Stored data:
○ ○ ○ ○ ○

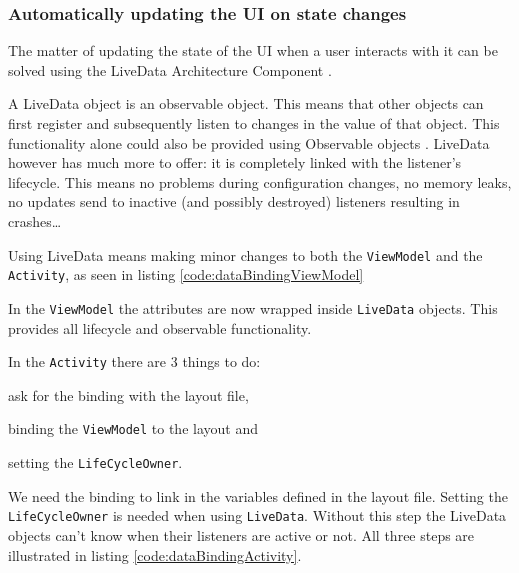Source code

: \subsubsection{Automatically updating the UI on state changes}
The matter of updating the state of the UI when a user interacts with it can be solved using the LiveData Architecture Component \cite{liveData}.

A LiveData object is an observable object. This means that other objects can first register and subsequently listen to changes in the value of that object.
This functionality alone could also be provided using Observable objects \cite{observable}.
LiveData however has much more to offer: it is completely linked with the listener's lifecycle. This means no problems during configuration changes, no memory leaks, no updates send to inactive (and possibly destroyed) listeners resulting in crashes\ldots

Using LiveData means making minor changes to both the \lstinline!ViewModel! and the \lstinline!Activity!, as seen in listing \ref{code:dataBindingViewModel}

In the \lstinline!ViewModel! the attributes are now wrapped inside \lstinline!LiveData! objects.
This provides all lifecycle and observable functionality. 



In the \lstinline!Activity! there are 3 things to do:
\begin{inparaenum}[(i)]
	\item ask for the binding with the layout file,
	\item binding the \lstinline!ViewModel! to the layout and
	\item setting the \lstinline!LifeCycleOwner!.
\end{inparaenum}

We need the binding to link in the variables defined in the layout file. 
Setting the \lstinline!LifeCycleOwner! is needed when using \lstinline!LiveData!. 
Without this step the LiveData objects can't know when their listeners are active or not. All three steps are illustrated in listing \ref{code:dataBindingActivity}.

○ ○ ○ ○ ○

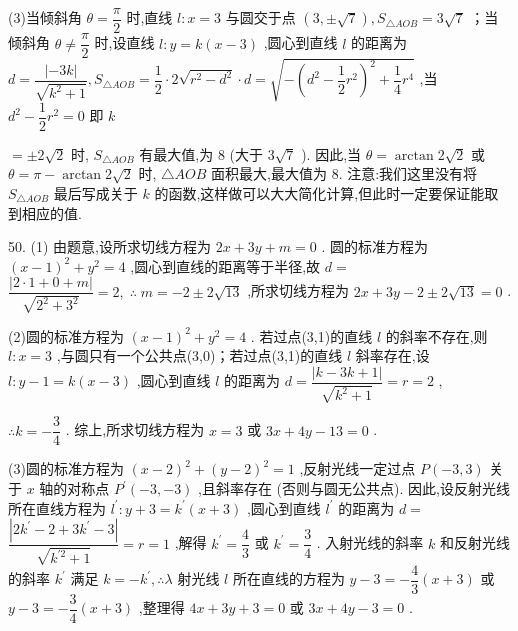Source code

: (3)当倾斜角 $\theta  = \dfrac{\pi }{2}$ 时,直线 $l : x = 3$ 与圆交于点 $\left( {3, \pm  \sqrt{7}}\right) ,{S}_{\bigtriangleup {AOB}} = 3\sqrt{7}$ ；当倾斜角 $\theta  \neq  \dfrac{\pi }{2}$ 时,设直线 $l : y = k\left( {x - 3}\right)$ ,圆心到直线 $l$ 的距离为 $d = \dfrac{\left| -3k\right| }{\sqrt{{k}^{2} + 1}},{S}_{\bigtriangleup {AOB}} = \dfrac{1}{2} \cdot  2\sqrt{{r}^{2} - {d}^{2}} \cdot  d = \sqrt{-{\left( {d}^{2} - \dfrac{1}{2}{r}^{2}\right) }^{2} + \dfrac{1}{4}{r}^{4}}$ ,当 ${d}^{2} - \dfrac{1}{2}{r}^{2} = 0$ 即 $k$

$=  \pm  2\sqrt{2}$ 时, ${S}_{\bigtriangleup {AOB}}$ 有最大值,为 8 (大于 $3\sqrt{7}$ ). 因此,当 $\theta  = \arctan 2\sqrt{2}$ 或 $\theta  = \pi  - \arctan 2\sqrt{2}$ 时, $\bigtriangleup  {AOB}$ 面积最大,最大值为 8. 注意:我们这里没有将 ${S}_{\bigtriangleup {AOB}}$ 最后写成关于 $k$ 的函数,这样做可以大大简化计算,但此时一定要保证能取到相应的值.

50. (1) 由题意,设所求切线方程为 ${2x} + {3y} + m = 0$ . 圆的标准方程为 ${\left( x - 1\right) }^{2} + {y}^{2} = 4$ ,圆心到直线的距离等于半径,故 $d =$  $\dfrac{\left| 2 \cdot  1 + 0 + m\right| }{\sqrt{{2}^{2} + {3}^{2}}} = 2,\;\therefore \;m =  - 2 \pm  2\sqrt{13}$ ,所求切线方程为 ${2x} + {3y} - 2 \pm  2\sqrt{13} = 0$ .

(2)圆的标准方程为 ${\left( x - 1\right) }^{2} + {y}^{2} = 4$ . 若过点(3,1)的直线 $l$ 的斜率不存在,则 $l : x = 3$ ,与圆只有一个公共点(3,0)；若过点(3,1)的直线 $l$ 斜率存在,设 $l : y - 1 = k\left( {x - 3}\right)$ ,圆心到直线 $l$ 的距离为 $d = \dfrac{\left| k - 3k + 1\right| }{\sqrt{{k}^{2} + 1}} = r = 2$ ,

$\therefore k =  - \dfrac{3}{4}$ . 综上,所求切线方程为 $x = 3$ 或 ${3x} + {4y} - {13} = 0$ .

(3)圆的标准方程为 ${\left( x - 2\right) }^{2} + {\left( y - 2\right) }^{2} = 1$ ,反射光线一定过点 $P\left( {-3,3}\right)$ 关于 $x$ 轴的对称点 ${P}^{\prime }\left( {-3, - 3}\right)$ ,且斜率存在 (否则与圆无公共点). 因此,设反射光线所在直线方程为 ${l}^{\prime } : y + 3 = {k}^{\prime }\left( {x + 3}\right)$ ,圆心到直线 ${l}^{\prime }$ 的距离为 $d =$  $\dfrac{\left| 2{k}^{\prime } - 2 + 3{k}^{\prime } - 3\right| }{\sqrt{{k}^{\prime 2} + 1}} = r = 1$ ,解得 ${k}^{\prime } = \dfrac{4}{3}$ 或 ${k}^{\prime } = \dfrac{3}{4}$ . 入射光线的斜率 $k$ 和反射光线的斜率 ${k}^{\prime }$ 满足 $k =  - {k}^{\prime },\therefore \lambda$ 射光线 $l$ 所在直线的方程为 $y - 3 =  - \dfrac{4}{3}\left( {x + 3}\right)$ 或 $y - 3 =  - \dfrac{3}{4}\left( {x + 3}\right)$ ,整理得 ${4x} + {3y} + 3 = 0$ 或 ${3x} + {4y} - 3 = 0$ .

○ ○ ○ ○ ○

→ ASSIGNED TASK
Extract every line of the records above that contains the word "functionality".

→ ANSWER SPACE
This functionality alone could also be provided using Observable objects \cite{observable}.
This provides all lifecycle and observable functionality. 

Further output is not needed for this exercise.